Non ci posso credere.
In un mondo in cui le redazioni sono state trasformate (col beneplacito del sindacato e il silenzio distratto dell’Ordine) in uffici burocratici, con i 2/3 dei giornalisti in attività tenuti fuori da esse a produrre i 4/5 del pubblicato in cambio praticamente di nulla (e versando quindi in permanente stato di necessità economica, oppure scrivendo per hobby e quindi senza alcuna reale necessità di mantenere il posto), quelli sottoposti al ricatto o – diciamolo! – alle sirene di marchette, corruttela, cointeressi, conflitti, etc sarebbero i redattori?
Ma cari colleghi, stiamo scherzando?
Perché fate finta di non vedere o di non sapere che, per sbarcare il lunario, c’è una fetta amplissima degli autonomi disposti a lavorare per due spiccioli che “triangola” (o, per ragioni di sopravvivenza, è costretto a triangolare, anche se la sostanza non cambia) con attività deontologicamente poco lecite come i compensi in natura, le pr, gli uffici stampa più o meno occulti, i marchettoni a buon rendere, i corrispettivi sottobanco, le consulenze trasversali? Lo sanno anche i sassi che l’indipendenza economica è il fondamento della libertà del giornalista e che, tra tutti i giornalisti, i meno economicamente indipendenti, perciòricattabili, sono proprio i collaboratori, gli esterni, gli autonomi. O no?

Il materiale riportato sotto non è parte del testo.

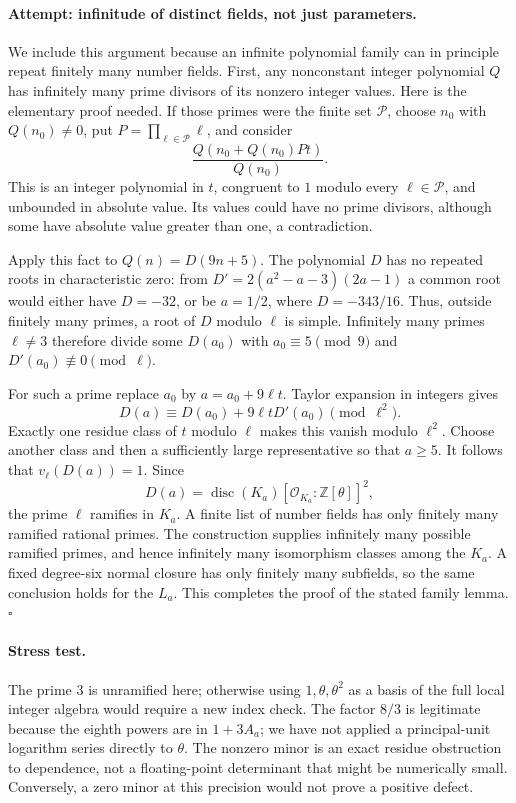 \documentclass[11pt,a4paper]{article}
\newcommand{\Z}{\mathbb{Z}}
\numberwithin{equation}{section}
\begin{document}
\paragraph{Attempt: infinitude of distinct fields, not just parameters.}
We include this argument because an infinite polynomial family can in
principle repeat finitely many number fields. First, any nonconstant
integer polynomial $Q$ has infinitely many prime divisors of its nonzero
integer values. Here is the elementary proof needed. If those primes were
the finite set $\mathcal P$, choose $n_0$ with $Q(n_0)\ne0$, put
$P=\prod_{\ell\in\mathcal P}\ell$, and consider
\[
 \frac{Q(n_0+Q(n_0)Pt)}{Q(n_0)}.
\]
This is an integer polynomial in $t$, congruent to $1$ modulo every
$\ell\in\mathcal P$, and unbounded in absolute value. Its values could
have no prime divisors, although some have absolute value greater than one,
a contradiction.

Apply this fact to $Q(n)=D(9n+5)$. The polynomial $D$ has no repeated roots
in characteristic zero: from
$D'=2(a^2-a-3)(2a-1)$ a common root would either have
$D=-32$, or be $a=1/2$, where $D=-343/16$. Thus, outside finitely many
primes, a root of $D$ modulo $\ell$ is simple. Infinitely many primes
$\ell\ne3$ therefore divide some $D(a_0)$ with $a_0\equiv5\pmod9$ and
$D'(a_0)\not\equiv0\pmod\ell$.

For such a prime replace $a_0$ by $a=a_0+9\ell t$. Taylor expansion in
integers gives
\[
 D(a)\equiv D(a_0)+9\ell tD'(a_0)\pmod{\ell^2}.
\]
Exactly one residue class of $t$ modulo $\ell$ makes this vanish modulo
$\ell^2$. Choose another class and then a sufficiently large representative
so that $a\ge5$. It follows that $v_\ell(D(a))=1$. Since
\[
 D(a)=\operatorname{disc}(K_a)
       [\mathcal O_{K_a}:\Z[\theta]]^2,
\]
the prime $\ell$ ramifies in $K_a$. A finite list of number fields has only
finitely many ramified rational primes. The construction supplies
infinitely many possible ramified primes, and hence infinitely many
isomorphism classes among the $K_a$. A fixed degree-six normal closure has
only finitely many subfields, so the same conclusion holds for the $L_a$.
This completes the proof of the stated family lemma. \hfill$\square$

\paragraph{Stress test.}
The prime $3$ is unramified here; otherwise using $1,\theta,\theta^2$ as a
basis of the full local integer algebra would require a new index check.
The factor $8/3$ is legitimate because the eighth powers are in $1+3A_a$;
we have not applied a principal-unit logarithm series directly to $\theta$.
The nonzero minor is an exact residue obstruction to dependence, not a
floating-point determinant that might be numerically small. Conversely,
a zero minor at this precision would not prove a positive defect.
\end{document}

Insomma, per le vie sopra indicate il temuto condizionamento esiste già. E in molte redazioni si è ben lieti di subirlo, lavandosi la coscienza col fatto che, materialmente, il misfatto viene compiuto dal collaboratore. Sul quale, secondo i casi, a volte si chiude un occhio, spesso se ne chiudono due ed altre, se è necessario, si scarica invece tutta la responsabilità.